Il caso Koroisau tra arbitri contestati, infortuni e abusi online: il rugby australiano si interroga
La vittoria dei Wests Tigers sui Canberra Raiders, 33-14 al Leichhardt Oval, rischia di trasformarsi in un boomerang per la franchigia di Sydney. Il capitano Apisai Koroisau è finito sotto la lente del comitato disciplinare per due placcaggi pericolosi: un hip-drop su Noah Martin che gli è costato il sin bin nel primo tempo e un sollevamento su Zac Hosking nella ripresa. Secondo gli analisti di Sydney, una eventuale squalifica del numero nove non solo indebolirebbe i Tigers nella lotta per i play-off, ma potrebbe anche compromettere la preparazione del New South Wales in vista dell’Origin, dato che Koroisau è il titolare inamovibile nel ruolo di tallonatore. Il tecnico Benji Marshall ha reagito con veemenza, accusando gli arbitri di «incoerenza» e difendendo il suo skipper: un atteggiamento che a Canberra è stato letto come il tentativo di spostare l’attenzione da una condotta di gioco oggettivamente rischiosa.
Sul fronte opposto, la serata dei Raiders è stata offuscata da un episodio che va oltre il campo.
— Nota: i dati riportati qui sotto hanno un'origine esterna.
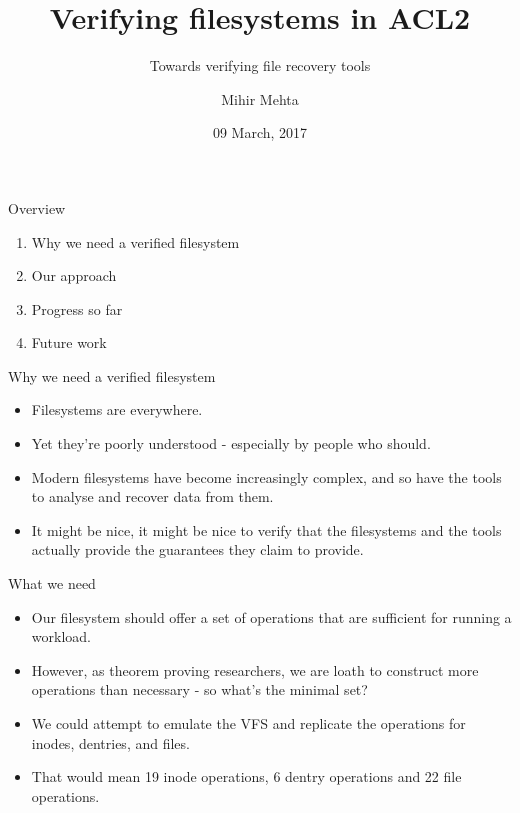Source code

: \documentclass{beamer}
\title{Verifying filesystems in ACL2}
\subtitle{Towards verifying file recovery tools}
\author{Mihir Mehta}
\institute{
  Department of Computer Science\\
  University of Texas at Austin\\[1ex]
  \texttt{mihir@cs.utexas.edu}
}
\date{09 March, 2017}
\begin{document}
\begin{frame}[plain]
  \titlepage
\end{frame}

\begin{frame}{Overview}
  \begin{enumerate}
  \item Why we need a verified filesystem
  \item Our approach
  \item Progress so far
  \item Future work
  \end{enumerate}
\end{frame}

\begin{frame}{Why we need a verified filesystem}
  \begin{itemize}
  \item Filesystems are everywhere.
  \item Yet they're poorly understood - especially by people who
    should.
  \item Modern filesystems have become increasingly complex, and so
    have the tools to analyse and recover data from them.
  \item It might be nice, it might be nice to verify that the
    filesystems and the tools actually provide the guarantees they
    claim to provide.
  \end{itemize}
\end{frame}

\begin{frame}{What we need}
  \begin{itemize}
    \item Our filesystem should offer a set of operations that are
      sufficient for running a workload.
    \item However, as theorem proving researchers, we are loath to
      construct more operations than necessary - so what's the minimal
      set?
    \item We could attempt to emulate the VFS and replicate the
      operations for inodes, dentries, and files.
    \item That would
      mean 19 inode operations, 6 dentry operations and 22 file operations.
  \end{itemize}
\end{frame}
\end{document}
Il tallonatore Tom Starling ha denunciato pubblicamente gli insulti e le minacce ricevuti online dopo la partita, definendoli «vili». La reazione della dirigenza di Canberra, che ha subito condannato gli abusi e annunciato di collaborare con le autorità, si inserisce in un dibattito più ampio che, nell’ottica di Melbourne e Brisbane, riguarda la responsabilità delle piattaforme social e la protezione degli atleti. I cori e i messaggi d’odio, purtroppo, non sono una novità nel rugby australiano, ma il caso Starling ha riacceso la discussione sulla necessità di sanzioni più severe per i tifosi violenti.
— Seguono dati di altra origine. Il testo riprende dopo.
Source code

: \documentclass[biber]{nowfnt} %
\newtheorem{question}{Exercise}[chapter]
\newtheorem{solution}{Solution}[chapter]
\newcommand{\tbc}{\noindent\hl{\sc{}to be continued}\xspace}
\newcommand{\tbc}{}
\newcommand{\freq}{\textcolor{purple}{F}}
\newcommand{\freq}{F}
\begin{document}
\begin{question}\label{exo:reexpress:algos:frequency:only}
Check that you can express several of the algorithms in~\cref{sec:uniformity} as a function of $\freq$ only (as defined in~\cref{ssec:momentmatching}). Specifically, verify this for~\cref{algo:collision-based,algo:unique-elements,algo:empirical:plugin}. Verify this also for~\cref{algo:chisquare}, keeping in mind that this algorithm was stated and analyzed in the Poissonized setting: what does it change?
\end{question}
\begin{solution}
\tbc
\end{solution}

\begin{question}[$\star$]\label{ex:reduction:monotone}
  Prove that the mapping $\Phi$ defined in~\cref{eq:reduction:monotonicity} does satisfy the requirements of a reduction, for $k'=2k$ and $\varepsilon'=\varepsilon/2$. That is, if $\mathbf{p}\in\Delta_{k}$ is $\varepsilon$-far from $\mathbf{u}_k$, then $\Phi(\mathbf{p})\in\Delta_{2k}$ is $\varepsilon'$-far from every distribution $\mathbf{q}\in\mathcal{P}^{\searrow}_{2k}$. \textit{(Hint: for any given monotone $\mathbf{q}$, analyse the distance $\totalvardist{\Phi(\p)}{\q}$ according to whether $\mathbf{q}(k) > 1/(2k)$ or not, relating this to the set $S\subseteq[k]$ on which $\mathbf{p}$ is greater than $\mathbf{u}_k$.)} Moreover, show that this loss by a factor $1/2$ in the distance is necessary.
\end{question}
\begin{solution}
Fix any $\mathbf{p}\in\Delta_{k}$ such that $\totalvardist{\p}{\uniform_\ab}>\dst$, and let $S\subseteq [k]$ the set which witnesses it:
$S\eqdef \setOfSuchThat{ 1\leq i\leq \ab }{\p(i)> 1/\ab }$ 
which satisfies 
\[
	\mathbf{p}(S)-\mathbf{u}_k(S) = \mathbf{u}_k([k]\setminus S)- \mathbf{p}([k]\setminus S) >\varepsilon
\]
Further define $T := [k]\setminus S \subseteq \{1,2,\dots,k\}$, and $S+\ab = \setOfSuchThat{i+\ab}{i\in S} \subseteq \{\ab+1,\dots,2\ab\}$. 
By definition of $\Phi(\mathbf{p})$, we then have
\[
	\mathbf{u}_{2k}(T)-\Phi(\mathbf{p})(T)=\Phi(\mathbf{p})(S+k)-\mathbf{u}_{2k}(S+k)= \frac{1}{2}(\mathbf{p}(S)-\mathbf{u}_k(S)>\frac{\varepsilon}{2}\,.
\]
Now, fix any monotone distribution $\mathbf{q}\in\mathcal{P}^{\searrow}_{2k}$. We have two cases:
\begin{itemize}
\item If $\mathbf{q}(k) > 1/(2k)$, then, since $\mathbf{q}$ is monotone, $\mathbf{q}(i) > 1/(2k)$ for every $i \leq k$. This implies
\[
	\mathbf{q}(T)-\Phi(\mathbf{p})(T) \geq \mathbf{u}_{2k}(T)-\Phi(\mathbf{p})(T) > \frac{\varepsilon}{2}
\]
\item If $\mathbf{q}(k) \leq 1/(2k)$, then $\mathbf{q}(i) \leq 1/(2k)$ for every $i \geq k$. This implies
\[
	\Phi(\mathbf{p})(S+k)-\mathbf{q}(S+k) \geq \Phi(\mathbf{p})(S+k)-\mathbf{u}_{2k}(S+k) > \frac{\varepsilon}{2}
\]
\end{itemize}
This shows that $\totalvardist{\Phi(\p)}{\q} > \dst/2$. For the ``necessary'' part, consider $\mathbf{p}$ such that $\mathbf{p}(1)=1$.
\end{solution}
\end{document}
Guardando al futuro, la decisione del match review committee peserà come un macigno sulle ambizioni dei Tigers. Se Koroisau dovesse essere squalificato, il club perderebbe il suo leader in un momento cruciale del campionato. Per gli osservatori europei, abituati a un dibattito più misurato sugli arbitraggi, la polemica di Marshall appare come il sintomo di una tensione crescente nel NRL, dove la linea tra fisicità e pericolosità si fa sempre più sottile. L’evoluzione del regolamento, con l’inasprimento delle pene per i placcaggi a rischio, potrebbe ridefinire lo stile di gioco australiano nei prossimi anni, con ripercussioni anche sul rugby a quindici, dove l’Italia e le altre nazionali del Sei Nazioni guardano con attenzione alle dinamiche disciplinari dell’emisfero sud.